Wednesday, March 21

Selling Change: Roehm & Womack

Emotional Intelligence enthusiasts might see a "change agent" as the perfect person to help a struggling company or industry out of a rut, but CEOs need to be careful with them because change agents can put big holes in the wall as easily as they can pound nails in the right spot.

In other words, a change agent might fearlessly introduce new ideas to enhance a company. Or, a change agent might might become addicted to seeing themselves influence the world around them. In a marriage, one might respark the existing relationship while the other will have an affair.

Juile Roehm and Sean Womack seem to be the latter. Unable to secure a dream offer after the Wal-Mart scandal, they are back in action, pitching a concept that "change for the sake of change" really works, because, well, everything is changing so everyone must change all the time. They call it "marketing 2.x" because they say people are more receptive to "upgrades" than "changes."

There is an irony here because the real drawing power of the dangerous duo seems to have little to do with anything new. Roehm has made sure of that. Back in December, she said "I have enjoyed my time at Wal-Mart and I wish my many friends and colleagues much future success." Of course, that was before she filed the wrongful termination suit, which seemed to beg that Wal-Mart release all its evidence of the illicit affair and other ethical breaches that broke company policy (to say nothing of the vows they once had with other people). As the old saying goes, be careful what you wish for.

As a self-proclaimed marketing expert, she should know that when you wrap up a brand too tightly to a single negative event, eventually the incident will become the brand. It is the very reason that not all publicity is good publicity. Sure, you might capture headlines, but with what consequences? Did Firestone benefit from denying the need for a recall? Did Stoern succeed in establishing scientific credibility? Does anyone really want to hear Barba sing?

Embrace the wrong message and sooner or later everything published about you on the Internet will stick, proving that what is published on the Web can impact your personal brand and future employment. This is the very reason Roehm was ill-advised to file a wrongful termination suit, further damaging her already questionable credibility as a public figure.

In Wal-Mart's countersuit, there are even claims that the pair "misused the agency review process and engaged in travel paid for by Wal-Mart and for the ostensible purpose of furthering Wal-Mart's business interest, but for the actual purpose of spending personal time with Womack." As reported by BRANDWEEK, the court papers reveal Womack was very candid in his e-mail during the review process: "Speaking of equity ... we're both interested in having a stake in our next gig ... More importantly to you, in the two of us you have a team that can help lead your organization in a powerful way.
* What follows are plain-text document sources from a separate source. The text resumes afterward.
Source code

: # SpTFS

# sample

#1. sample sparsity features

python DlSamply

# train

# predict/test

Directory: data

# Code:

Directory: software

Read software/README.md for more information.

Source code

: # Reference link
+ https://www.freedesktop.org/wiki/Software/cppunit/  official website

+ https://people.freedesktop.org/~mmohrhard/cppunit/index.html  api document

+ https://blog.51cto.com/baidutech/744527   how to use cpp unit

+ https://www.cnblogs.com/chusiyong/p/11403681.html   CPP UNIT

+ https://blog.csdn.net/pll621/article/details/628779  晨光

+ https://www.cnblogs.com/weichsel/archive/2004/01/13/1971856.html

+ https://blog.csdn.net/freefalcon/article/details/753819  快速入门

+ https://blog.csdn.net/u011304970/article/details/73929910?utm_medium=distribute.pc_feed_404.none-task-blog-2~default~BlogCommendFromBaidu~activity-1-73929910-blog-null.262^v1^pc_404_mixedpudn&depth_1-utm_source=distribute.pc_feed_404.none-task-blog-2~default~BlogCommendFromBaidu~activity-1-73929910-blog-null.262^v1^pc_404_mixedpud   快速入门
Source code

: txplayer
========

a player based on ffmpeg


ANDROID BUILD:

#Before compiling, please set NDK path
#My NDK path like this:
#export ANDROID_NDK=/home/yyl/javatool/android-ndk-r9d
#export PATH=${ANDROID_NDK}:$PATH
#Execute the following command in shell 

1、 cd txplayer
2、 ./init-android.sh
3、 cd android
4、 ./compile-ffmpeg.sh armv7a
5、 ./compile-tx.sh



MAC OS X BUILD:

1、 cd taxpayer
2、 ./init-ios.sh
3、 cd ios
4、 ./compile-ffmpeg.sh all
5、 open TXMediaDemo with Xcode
But the opportunity will need to be broad enough."

In another signed "Sean & Julie," the message was: "P.S. These Gmail accounts are WM [Wal-Mart] safe. So, we can have candid conversations."

What lessons can be re-learned from all of this? Several. Not all publicity is good publicity. Never attach yourself too tightly to one bad incident. Protect your personal brand by being ethical, if nothing else. While adaptability is an asset, don't let anyone fool you into believing that change for the sake of change is a good idea. And, as I have said before, e-mail is NEVER private.


Tuesday, March 20

Punting With Legal: Roehm

As if Wal-Mart didn't have enough antics from Julie Roehm last year, the retailer has filed a countersuit against Roehm's legal punt. The suit purports to include the texts of steamy e-mails between Roehm and another former Wal-Mart executive, Sean Womack. I'll be looking at this issue a bit more tomorrow (since I keep suggesting that e-mails are NEVER private).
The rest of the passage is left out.